I thought about Joyce Carol Oates who actually writes fiction as she stands in line in public places, even at a party if no one talks with her. If I had been writing a story in a notebook as I waited in line that day, I would have missed this quirky conversation and the character I could now claim in a story. I most likely would never create her from scratch, for I would hardly expect a character to talk exactly that way and shed tears over that particular plight.
But she could appear in a story of mine just as I have described her, little green sack, tears, and all, without an invitation from me, just as my other characters do. I don’t create any of them, for when I first meet them, they already exist, with their own names, complete, with a whole life history behind them, and with much to tell me. Of course, they all carry baggage that they must sort out by the end of the story. If Mrs. Coif arrives in my story with the baggage of so little time, she will work it out or not work it out; it is not the author’s job to do so for her. While she will never appear as my protagonist, she could show up in a bookstore scene where the action is, and the whole next page will write itself. On that page perhaps I can add what I wanted to say to her but did not: “You can’t buy the store, for I want it.” But really saying that to her would have ruined her moment of epiphany.

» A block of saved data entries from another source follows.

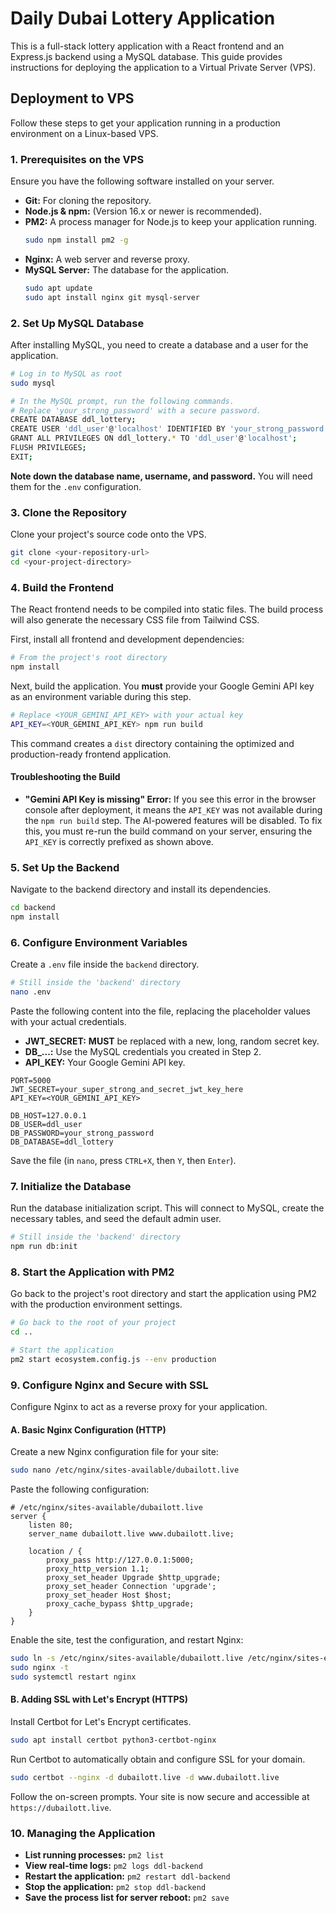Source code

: # Daily Dubai Lottery Application

This is a full-stack lottery application with a React frontend and an Express.js backend using a MySQL database. This guide provides instructions for deploying the application to a Virtual Private Server (VPS).

## Deployment to VPS

Follow these steps to get your application running in a production environment on a Linux-based VPS.

### 1. Prerequisites on the VPS

Ensure you have the following software installed on your server.

-   **Git:** For cloning the repository.
-   **Node.js & npm:** (Version 16.x or newer is recommended).
-   **PM2:** A process manager for Node.js to keep your application running.
    ```bash
    sudo npm install pm2 -g
    ```
-   **Nginx:** A web server and reverse proxy.
-   **MySQL Server:** The database for the application.
    ```bash
    sudo apt update
    sudo apt install nginx git mysql-server
    ```

### 2. Set Up MySQL Database

After installing MySQL, you need to create a database and a user for the application.

```bash
# Log in to MySQL as root
sudo mysql

# In the MySQL prompt, run the following commands.
# Replace 'your_strong_password' with a secure password.
CREATE DATABASE ddl_lottery;
CREATE USER 'ddl_user'@'localhost' IDENTIFIED BY 'your_strong_password';
GRANT ALL PRIVILEGES ON ddl_lottery.* TO 'ddl_user'@'localhost';
FLUSH PRIVILEGES;
EXIT;
```
**Note down the database name, username, and password.** You will need them for the `.env` configuration.

### 3. Clone the Repository

Clone your project's source code onto the VPS.

```bash
git clone <your-repository-url>
cd <your-project-directory>
```

### 4. Build the Frontend

The React frontend needs to be compiled into static files. The build process will also generate the necessary CSS file from Tailwind CSS.

First, install all frontend and development dependencies:
```bash
# From the project's root directory
npm install
```

Next, build the application. You **must** provide your Google Gemini API key as an environment variable during this step.
```bash
# Replace <YOUR_GEMINI_API_KEY> with your actual key
API_KEY=<YOUR_GEMINI_API_KEY> npm run build
```

This command creates a `dist` directory containing the optimized and production-ready frontend application.

#### Troubleshooting the Build

-   **"Gemini API Key is missing" Error:** If you see this error in the browser console after deployment, it means the `API_KEY` was not available during the `npm run build` step. The AI-powered features will be disabled. To fix this, you must re-run the build command on your server, ensuring the `API_KEY` is correctly prefixed as shown above.

### 5. Set Up the Backend

Navigate to the backend directory and install its dependencies.

```bash
cd backend
npm install
```

### 6. Configure Environment Variables

Create a `.env` file inside the `backend` directory.

```bash
# Still inside the 'backend' directory
nano .env
```

Paste the following content into the file, replacing the placeholder values with your actual credentials.
-   **JWT_SECRET:** **MUST** be replaced with a new, long, random secret key.
-   **DB_...:** Use the MySQL credentials you created in Step 2.
-   **API_KEY:** Your Google Gemini API key.

```
PORT=5000
JWT_SECRET=your_super_strong_and_secret_jwt_key_here
API_KEY=<YOUR_GEMINI_API_KEY>

DB_HOST=127.0.0.1
DB_USER=ddl_user
DB_PASSWORD=your_strong_password
DB_DATABASE=ddl_lottery
```

Save the file (in `nano`, press `CTRL+X`, then `Y`, then `Enter`).

### 7. Initialize the Database

Run the database initialization script. This will connect to MySQL, create the necessary tables, and seed the default admin user.

```bash
# Still inside the 'backend' directory
npm run db:init
```

### 8. Start the Application with PM2

Go back to the project's root directory and start the application using PM2 with the production environment settings.

```bash
# Go back to the root of your project
cd ..

# Start the application
pm2 start ecosystem.config.js --env production
```

### 9. Configure Nginx and Secure with SSL

Configure Nginx to act as a reverse proxy for your application.

#### A. Basic Nginx Configuration (HTTP)

Create a new Nginx configuration file for your site:
```bash
sudo nano /etc/nginx/sites-available/dubailott.live
```

Paste the following configuration:

```nginx
# /etc/nginx/sites-available/dubailott.live
server {
    listen 80;
    server_name dubailott.live www.dubailott.live;

    location / {
        proxy_pass http://127.0.0.1:5000;
        proxy_http_version 1.1;
        proxy_set_header Upgrade $http_upgrade;
        proxy_set_header Connection 'upgrade';
        proxy_set_header Host $host;
        proxy_cache_bypass $http_upgrade;
    }
}
```

Enable the site, test the configuration, and restart Nginx:
```bash
sudo ln -s /etc/nginx/sites-available/dubailott.live /etc/nginx/sites-enabled/
sudo nginx -t
sudo systemctl restart nginx
```

#### B. Adding SSL with Let's Encrypt (HTTPS)

Install Certbot for Let's Encrypt certificates.
```bash
sudo apt install certbot python3-certbot-nginx
```

Run Certbot to automatically obtain and configure SSL for your domain.
```bash
sudo certbot --nginx -d dubailott.live -d www.dubailott.live
```

Follow the on-screen prompts. Your site is now secure and accessible at `https://dubailott.live`.

### 10. Managing the Application

-   **List running processes:** `pm2 list`
-   **View real-time logs:** `pm2 logs ddl-backend`
-   **Restart the application:** `pm2 restart ddl-backend`
-   **Stop the application:** `pm2 stop ddl-backend`
-   **Save the process list for server reboot:** `pm2 save`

With that coiffed white hair above the rosy cheeks and nearly tear-closed eyes, and in a neat tan double-breasted topcoat, buttoned up against the cold weather she was to face in about one minute—I felt I knew her. But I wasn’t inside her head. For the moment she can be only a minor character, but believe me, she plays her role well.
A bookstore is a great place to meet characters. Just watch them, eavesdrop on them, connect with them, and then go home and write—if that’s what you do.